- RECORD EXTRACTS:
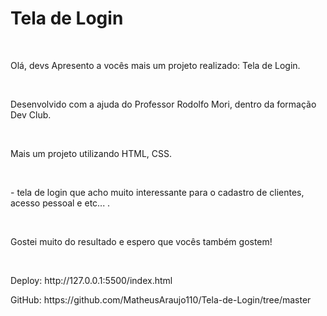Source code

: <h1>Tela de Login</h1>
<br>
<p>Olá, devs
Apresento a vocês mais um projeto realizado: Tela de Login.</p>
<br>
<p>Desenvolvido com a ajuda do Professor Rodolfo Mori, dentro da formação Dev Club.</p>
<br>
<p>Mais um projeto utilizando HTML, CSS.</p>
<br>
<p>- tela de login que acho muito interessante para o cadastro de clientes, acesso pessoal e etc... .</p>
<br>
<p>Gostei muito do resultado e espero que vocês também gostem! </p>
<br>
<p>Deploy: http://127.0.0.1:5500/index.html</p>
<p>GitHub: https://github.com/MatheusAraujo110/Tela-de-Login/tree/master</p>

- WHAT YOU ARE ASKED TO DO:
With the pictures omitted, restate every entry above word for word.

- ANSWER SECTION:
Source code

: <h1>Tela de Login</h1>
<br>
<p>Olá, devs
Apresento a vocês mais um projeto realizado: Tela de Login.</p>
<br>
<p>Desenvolvido com a ajuda do Professor Rodolfo Mori, dentro da formação Dev Club.</p>
<br>
<p>Mais um projeto utilizando HTML, CSS.</p>
<br>
<p>- tela de login que acho muito interessante para o cadastro de clientes, acesso pessoal e etc... .</p>
<br>
<p>Gostei muito do resultado e espero que vocês também gostem! </p>
<br>
<p>Deploy: http://127.0.0.1:5500/index.html</p>
<p>GitHub: https://github.com/MatheusAraujo110/Tela-de-Login/tree/master</p>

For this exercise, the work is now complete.